** Input material follows **

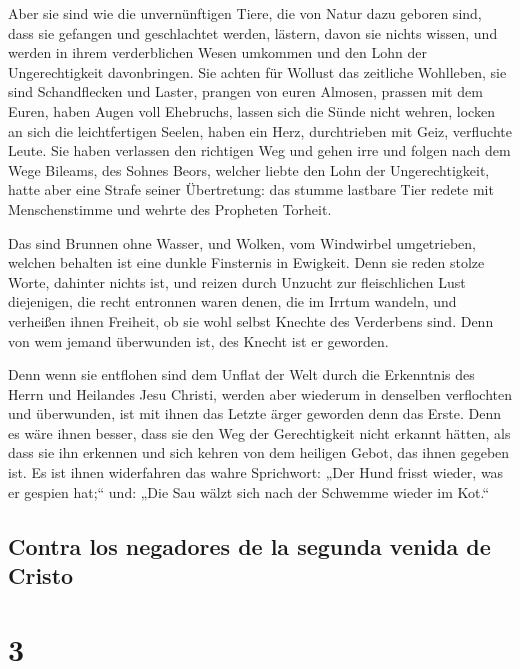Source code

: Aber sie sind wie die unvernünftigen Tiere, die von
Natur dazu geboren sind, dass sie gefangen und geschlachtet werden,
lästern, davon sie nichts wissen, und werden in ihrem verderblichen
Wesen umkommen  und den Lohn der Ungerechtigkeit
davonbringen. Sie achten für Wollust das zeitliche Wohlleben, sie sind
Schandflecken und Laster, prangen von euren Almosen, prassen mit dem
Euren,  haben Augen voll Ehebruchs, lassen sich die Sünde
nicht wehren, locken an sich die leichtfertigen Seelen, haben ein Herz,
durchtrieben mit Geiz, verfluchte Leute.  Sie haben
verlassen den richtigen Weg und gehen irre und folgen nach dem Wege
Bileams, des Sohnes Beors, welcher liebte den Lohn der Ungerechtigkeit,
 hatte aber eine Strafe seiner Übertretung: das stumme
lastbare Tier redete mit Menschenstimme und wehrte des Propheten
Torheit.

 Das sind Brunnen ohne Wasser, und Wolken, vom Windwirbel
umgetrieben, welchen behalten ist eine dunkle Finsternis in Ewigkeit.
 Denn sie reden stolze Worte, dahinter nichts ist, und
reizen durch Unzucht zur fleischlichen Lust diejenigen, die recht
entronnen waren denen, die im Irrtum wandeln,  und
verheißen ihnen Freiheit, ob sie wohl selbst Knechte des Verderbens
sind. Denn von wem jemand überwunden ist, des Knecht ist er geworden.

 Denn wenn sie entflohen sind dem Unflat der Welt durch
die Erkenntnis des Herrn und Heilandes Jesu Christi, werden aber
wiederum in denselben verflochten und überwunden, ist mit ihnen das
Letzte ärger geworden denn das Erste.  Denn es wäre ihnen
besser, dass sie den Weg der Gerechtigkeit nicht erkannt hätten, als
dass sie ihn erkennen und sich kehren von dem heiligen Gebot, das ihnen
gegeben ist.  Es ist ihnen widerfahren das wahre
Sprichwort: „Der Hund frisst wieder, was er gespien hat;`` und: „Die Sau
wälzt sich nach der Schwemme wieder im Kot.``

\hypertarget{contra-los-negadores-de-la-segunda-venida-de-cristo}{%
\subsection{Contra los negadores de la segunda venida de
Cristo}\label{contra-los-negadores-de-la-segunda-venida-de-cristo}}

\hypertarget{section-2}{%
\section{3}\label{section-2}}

** End of Input material **
** Input material follows **

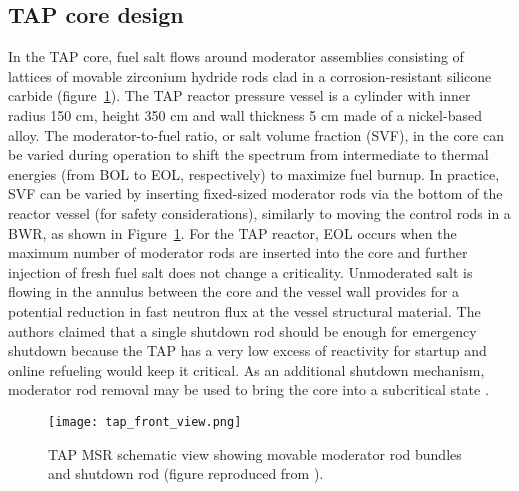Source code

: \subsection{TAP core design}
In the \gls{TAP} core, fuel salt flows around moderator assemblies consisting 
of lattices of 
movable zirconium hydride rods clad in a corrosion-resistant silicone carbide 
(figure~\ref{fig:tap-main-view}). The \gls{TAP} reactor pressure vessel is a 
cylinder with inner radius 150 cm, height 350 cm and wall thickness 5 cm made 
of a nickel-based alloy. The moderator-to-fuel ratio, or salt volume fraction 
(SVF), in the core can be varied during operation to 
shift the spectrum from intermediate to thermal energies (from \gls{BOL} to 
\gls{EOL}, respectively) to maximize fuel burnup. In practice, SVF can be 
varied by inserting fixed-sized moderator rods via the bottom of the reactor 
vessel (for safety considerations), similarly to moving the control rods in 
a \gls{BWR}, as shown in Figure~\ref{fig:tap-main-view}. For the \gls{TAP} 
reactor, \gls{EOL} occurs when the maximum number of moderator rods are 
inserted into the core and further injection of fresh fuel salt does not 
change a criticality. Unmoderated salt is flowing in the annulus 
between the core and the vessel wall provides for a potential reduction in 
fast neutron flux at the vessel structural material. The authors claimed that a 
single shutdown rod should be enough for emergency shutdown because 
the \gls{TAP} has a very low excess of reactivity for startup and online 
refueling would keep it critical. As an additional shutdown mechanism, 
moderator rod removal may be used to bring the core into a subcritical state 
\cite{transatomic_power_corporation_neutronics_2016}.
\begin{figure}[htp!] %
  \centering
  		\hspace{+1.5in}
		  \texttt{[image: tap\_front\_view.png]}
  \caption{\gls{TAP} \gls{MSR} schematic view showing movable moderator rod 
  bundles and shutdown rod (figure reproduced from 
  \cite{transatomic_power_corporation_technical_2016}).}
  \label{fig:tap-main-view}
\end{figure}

** End of Input material **
** Input material follows **

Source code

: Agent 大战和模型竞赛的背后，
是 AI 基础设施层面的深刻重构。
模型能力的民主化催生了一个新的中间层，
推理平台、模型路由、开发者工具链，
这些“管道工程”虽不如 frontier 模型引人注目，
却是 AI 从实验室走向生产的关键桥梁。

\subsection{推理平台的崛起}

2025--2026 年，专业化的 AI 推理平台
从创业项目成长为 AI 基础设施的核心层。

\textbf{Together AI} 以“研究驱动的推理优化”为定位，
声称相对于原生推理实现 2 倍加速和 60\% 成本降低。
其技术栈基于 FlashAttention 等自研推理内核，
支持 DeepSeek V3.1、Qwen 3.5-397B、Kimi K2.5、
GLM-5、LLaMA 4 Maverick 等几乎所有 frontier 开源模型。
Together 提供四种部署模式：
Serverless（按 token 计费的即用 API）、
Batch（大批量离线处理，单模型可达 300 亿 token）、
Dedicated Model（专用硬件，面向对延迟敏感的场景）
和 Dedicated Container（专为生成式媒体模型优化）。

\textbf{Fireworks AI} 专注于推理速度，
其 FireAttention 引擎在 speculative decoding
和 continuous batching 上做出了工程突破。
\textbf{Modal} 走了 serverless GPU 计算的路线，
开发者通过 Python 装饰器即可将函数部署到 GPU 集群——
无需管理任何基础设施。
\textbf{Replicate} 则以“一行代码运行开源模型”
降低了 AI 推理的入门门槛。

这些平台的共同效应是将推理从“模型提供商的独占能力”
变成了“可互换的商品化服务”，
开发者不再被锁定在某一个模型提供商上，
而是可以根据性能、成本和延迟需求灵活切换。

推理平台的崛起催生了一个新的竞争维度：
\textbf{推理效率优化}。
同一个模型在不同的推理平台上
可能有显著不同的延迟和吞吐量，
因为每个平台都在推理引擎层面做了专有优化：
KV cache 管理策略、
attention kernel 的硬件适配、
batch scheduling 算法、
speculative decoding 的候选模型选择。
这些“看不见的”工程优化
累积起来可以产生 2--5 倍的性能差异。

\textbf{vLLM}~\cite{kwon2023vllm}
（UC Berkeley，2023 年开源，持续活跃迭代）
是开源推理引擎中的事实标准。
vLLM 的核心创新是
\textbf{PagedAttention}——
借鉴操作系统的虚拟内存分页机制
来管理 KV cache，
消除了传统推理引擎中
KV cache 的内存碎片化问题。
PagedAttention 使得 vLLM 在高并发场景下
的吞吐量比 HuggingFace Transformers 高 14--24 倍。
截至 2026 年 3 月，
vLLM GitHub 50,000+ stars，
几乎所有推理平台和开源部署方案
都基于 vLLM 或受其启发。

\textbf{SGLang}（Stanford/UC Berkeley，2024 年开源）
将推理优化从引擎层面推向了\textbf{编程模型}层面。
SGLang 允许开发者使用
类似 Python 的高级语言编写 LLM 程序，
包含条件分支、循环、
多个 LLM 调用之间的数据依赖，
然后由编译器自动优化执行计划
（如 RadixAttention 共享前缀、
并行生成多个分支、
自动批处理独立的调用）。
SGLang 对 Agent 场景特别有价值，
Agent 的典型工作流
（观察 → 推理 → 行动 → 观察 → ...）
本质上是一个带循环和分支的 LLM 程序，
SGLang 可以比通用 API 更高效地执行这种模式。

** End of Input material **

What the task asks
For the data above, state how many of its lines contain the word "shutdown", giving no other text.

Answer to this exercise
3